(Plain-text document sources)
┌────────

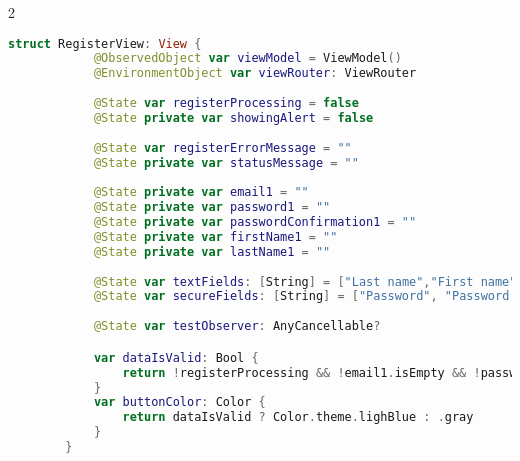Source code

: \begin{spacing}{2}
\end{spacing}
\begin{minipage}{\textwidth}
    \linespread{0.8}\selectfont
    \begin{lstlisting}[language=swift]
        struct RegisterView: View {
            @ObservedObject var viewModel = ViewModel()
            @EnvironmentObject var viewRouter: ViewRouter
            
            @State var registerProcessing = false
            @State private var showingAlert = false
            
            @State var registerErrorMessage = ""
            @State private var statusMessage = ""
            
            @State private var email1 = ""
            @State private var password1 = ""
            @State private var passwordConfirmation1 = ""
            @State private var firstName1 = ""
            @State private var lastName1 = ""
            
            @State var textFields: [String] = ["Last name","First name","Email"]
            @State var secureFields: [String] = ["Password", "Password confirmation"]
            
            @State var testObserver: AnyCancellable?

            var dataIsValid: Bool {
                return !registerProcessing && !email1.isEmpty && !password1.isEmpty && !passwordConfirmation1.isEmpty && password1 == passwordConfirmation1
            }
            var buttonColor: Color {
                return dataIsValid ? Color.theme.lighBlue : .gray
            }
        }
    \end{lstlisting}   
\end{minipage}

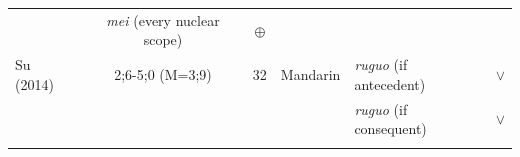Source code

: \documentclass[oneside]{report}
\theoremstyle{definition}
\theoremstyle{definition}
\theoremstyle{definition}
\theoremstyle{remark}
\begin{document}
\begin{longtable}[]{@{}lccclc@{}}
\begin{minipage}[t]{0.10\columnwidth}
\strut
\end{minipage} & \begin{minipage}[t]{0.25\columnwidth}\raggedright\strut
\emph{mei} (every nuclear scope)\strut
\end{minipage} & \begin{minipage}[t]{0.13\columnwidth}\centering\strut
\(\oplus\)\strut
\end{minipage}\tabularnewline
\begin{minipage}[t]{0.23\columnwidth}\raggedright\strut
Su (2014)\strut
\end{minipage} & \begin{minipage}[t]{0.07\columnwidth}\centering\strut
2;6-5;0 (M=3;9)\strut
\end{minipage} & \begin{minipage}[t]{0.05\columnwidth}\centering\strut
32\strut
\end{minipage} & \begin{minipage}[t]{0.10\columnwidth}\centering\strut
Mandarin\strut
\end{minipage} & \begin{minipage}[t]{0.25\columnwidth}\raggedright\strut
\emph{ruguo} (if antecedent)\strut
\end{minipage} & \begin{minipage}[t]{0.13\columnwidth}\centering\strut
\(\lor\)\strut
\end{minipage}\tabularnewline
\begin{minipage}[t]{0.23\columnwidth}\raggedright\strut
\strut
\end{minipage} & \begin{minipage}[t]{0.07\columnwidth}\centering\strut
\strut
\end{minipage} & \begin{minipage}[t]{0.05\columnwidth}\centering\strut
\strut
\end{minipage} & \begin{minipage}[t]{0.10\columnwidth}\centering\strut
\strut
\end{minipage} & \begin{minipage}[t]{0.25\columnwidth}\raggedright\strut
\emph{ruguo} (if consequent)\strut
\end{minipage} & \begin{minipage}[t]{0.13\columnwidth}\centering\strut
\(\lor\)\strut
\end{minipage}\tabularnewline
\begin{minipage}[t]{0.23\columnwidth}\raggedright\strut
\strut
\end{minipage} & \begin{minipage}[t]{0.07\columnwidth}\centering\strut

\end{minipage}
\end{longtable}
\end{document}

└────────

### What this task involves
Starting with the first line of the data above and ending with the line containing "showingAlert = false", please restate every line exactly, leaving images out.

### Task output
Source code

: \begin{spacing}{2}
\end{spacing}
\begin{minipage}{\textwidth}
    \linespread{0.8}\selectfont
    \begin{lstlisting}[language=swift]
        struct RegisterView: View {
            @ObservedObject var viewModel = ViewModel()
            @EnvironmentObject var viewRouter: ViewRouter
            
            @State var registerProcessing = false
            @State private var showingAlert = false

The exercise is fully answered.